Claire Rayner 

Hospitals need a good scrub

Claire Rayner: Modern-day nurses should have old-style mentors to teach them the basics of hygiene.
  
  


When the NHS was born in 1948, I fell in love with it. I had been a cadet nurse for two years then and knew all too well how terrified some patients were, because of the cost of being ill. But we did our best to make their stay in hospital as safe and comfortable as it could be.

We worked incredibly hard to keep our hospital clean, using aseptic techniques as well as a great deal of elbow grease. We scrubbed everything. When a patient was discharged, the bed was scoured from top to bottom, including the mattress, to make it fit for the next patient.

And we scrubbed ourselves too. We washed our hands 40 or more times a day. We changed our uniforms if the slightest smear of blood or other body fluid marked it. We never left the hospital in uniform, never wore makeup and had to manicure our fingernails every week, without polish of course, for which sister inspected us each morning. And we never had any cross-infection among our patients.

And now? Nurses no longer scrub and clean patients' equipment and - dare I say it - themselves, as we used to. There are no longer scary sisters or all-powerful matrons with the power to insist on the rules of cleanliness for all, including ward maids and orderlies who did even more cleaning than we did. And now there is a great deal of cross-infection, some of it capable of killing patients.

The medical acronym MRSA, which once meant nothing to the average person, is now making people in this country even more terrified of going into hospital than they were in pre-NHS days. I caught the infection first when I had knee surgery a while ago, and was terrified I would lose my leg. Later, during a very severe illness due to a failed anaesthetic, I discovered by accident when I was transferred after four weeks in intensive care to a high-dependency room that my door was labelled MRSA, although I was never told I might have picked it up in intensive care.

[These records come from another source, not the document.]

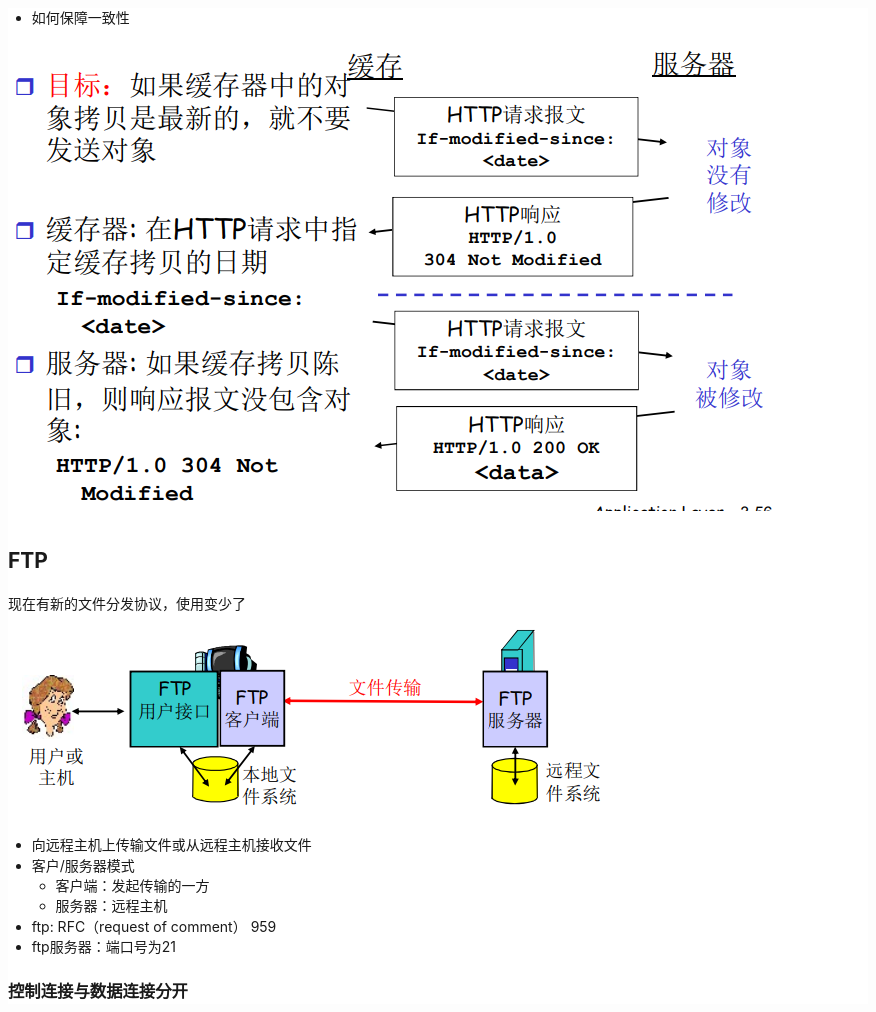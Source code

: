 - 如何保障一致性

![image-20220628174305217](images/image-20220628174305217.png)

## FTP

现在有新的文件分发协议，使用变少了

![image-20220628200901348](images/image-20220628200901348.png)

- 向远程主机上传输文件或从远程主机接收文件
- 客户/服务器模式
  - 客户端：发起传输的一方
  - 服务器：远程主机
- ftp: RFC（request of comment） 959
- ftp服务器：端口号为21

### 控制连接与数据连接分开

I am now free of the infection (glory be, there is one remaining antibiotic that can deal with it), but all this has made me think. I now see why a bacterium that has inhabited this planet since well before we evolved, and will no doubt still be here long after we are extinct, has become so fearsome. It is partly because nursing has lost its way.

Nurses are now trained in universities, with occasional forays to hospitals where they only observe, never work. So new nurses with university degrees come on to the wards with much less training in bedside care and aseptic techniques than we had. I have lain in bed waiting for my dressing to be done and seen a nurse who has a BSc arrive with sterile packs of instruments and dressings carried in her bare hands, rather than on a spotless trolley. And then she put the packs down to be opened on my far-from-aseptic bed.

On one occasion when the surgeon came to remove the stitches from my knee, he was accompanied by a trained nurse and a nursing student there to watch. My soiled dressing was removed, the wound fully exposed, and he started to take out the clips. The pain made me thirsty and I asked the student for water.

"Certainly," she said, and passed a full to slopping-over glass directly between the surgeon and nurse across the supposed-to-be aseptic area of my wound. And neither of them said a word to correct her. So I did. I told her why what she had done was wrong, and she said: "Thank you. No one ever told me that."

These trainees and newly qualified nurses clearly need mentors to teach them the techniques that kept the hospitals of 50 years ago so clean and safe. Some of the healthcare assistants on the wards who do the bedside nursing, such as washing and feeding and dealing with lavatory needs, could also benefit.

Who is to give it? The answer is easy. Throughout the UK there are many nurses trained, as I was, to be scrupulous about asepsis, who gave up work to rear their children. They should be coaxed back to our hospitals to fill the yawning gap between academic nurses, who have to spend more time pen-pushing than giving patient care, and the less-informed healthcare assistants. They need to be given a grade and a salary commensurate with their value and an assurance they won't be snubbed or intimidated by people with degrees but a fraction of their know-how. The result will be happier patients, better trained nurses and assistants and, above all, a big decrease in hospital infections.

Beverly Malone, general secretary of the Royal College of Nursing, thinks it "a brilliant idea" and will support it in every way she can. What do readers, especially nurses trained in the pre-university days, think? Let me know and maybe we could start something that would at last remove MRSA from the fears too many patients suffer today.